Hoge Raad, 06-10-2023, ECLI:NL:HR:2023:1394, 22/03253

Hoge Raad, 06-10-2023, ECLI:NL:HR:2023:1394, 22/03253

Gegevens

Instantie
Hoge Raad
Datum uitspraak
6 oktober 2023
Datum publicatie
6 oktober 2023
ECLI
ECLI:NL:HR:2023:1394
Formele relaties
Zaaknummer
22/03253

Inhoudsindicatie

HR: 81.1 RO.

Uitspraak

HOGE RAAD DER NEDERLANDEN

BELASTINGKAMER

Nummer 22/03253

Datum 6 oktober 2023

ARREST

in de zaak van

[X] (hierna: belanghebbende)

op het beroep in cassatie tegen de uitspraak van het Gerechtshof Den Haag van 21 juli 2022, nr. BK-21/010061, op het hoger beroep van belanghebbende tegen een uitspraak van de Rechtbank Rotterdam (nr. ROT 20/4755) betreffende de ten aanzien van belanghebbende gegeven beschikking op grond van de Wet waardering onroerende zaken en de aanslag in de onroerendezaakbelastingen van de gemeente Rotterdam voor het jaar 2020 betreffende de onroerende zaak [a-straat 1] te [Z].

1 Geding in cassatie

Belanghebbende, vertegenwoordigd door F. Klunne, heeft tegen de uitspraak van het Hof beroep in cassatie ingesteld.
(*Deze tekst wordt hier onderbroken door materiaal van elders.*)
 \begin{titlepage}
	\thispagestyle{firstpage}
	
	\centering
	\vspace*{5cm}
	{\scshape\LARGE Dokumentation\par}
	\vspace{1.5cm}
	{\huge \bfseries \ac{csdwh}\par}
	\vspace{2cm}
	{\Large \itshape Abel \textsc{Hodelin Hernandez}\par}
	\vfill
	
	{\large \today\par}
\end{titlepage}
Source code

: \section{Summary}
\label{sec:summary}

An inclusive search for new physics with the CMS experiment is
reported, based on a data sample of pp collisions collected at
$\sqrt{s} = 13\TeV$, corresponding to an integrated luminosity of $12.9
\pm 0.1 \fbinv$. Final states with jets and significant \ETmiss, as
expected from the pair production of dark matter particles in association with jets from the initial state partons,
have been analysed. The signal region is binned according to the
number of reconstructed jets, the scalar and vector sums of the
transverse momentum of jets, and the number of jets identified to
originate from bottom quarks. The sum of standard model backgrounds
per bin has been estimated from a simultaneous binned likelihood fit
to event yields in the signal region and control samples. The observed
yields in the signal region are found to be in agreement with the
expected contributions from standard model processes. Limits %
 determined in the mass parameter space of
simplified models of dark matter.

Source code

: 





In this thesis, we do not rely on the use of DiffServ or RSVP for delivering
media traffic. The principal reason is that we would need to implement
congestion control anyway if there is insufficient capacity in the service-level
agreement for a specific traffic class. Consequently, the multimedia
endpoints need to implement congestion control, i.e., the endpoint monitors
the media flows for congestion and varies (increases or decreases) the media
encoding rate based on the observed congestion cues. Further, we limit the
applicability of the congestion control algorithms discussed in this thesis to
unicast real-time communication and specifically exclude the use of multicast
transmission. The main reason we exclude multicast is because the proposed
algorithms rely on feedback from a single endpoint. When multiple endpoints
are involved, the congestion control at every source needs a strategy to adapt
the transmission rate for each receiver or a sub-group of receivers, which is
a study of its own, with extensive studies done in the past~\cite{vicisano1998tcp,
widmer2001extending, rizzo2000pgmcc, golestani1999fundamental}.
2 Beoordeling van de middelen

De Hoge Raad heeft de klachten over de uitspraak van het Hof beoordeeld. De uitkomst hiervan is dat deze klachten niet kunnen leiden tot vernietiging van die uitspraak. De Hoge Raad hoeft niet te motiveren waarom hij tot dit oordeel is gekomen. Bij de beoordeling van deze klachten is het namelijk niet nodig om antwoord te geven op vragen die van belang zijn voor de eenheid of de ontwikkeling van het recht (zie artikel 81, lid 1, van de Wet op de rechterlijke organisatie).

3 Proceskosten

De Hoge Raad ziet geen aanleiding voor een veroordeling in de proceskosten.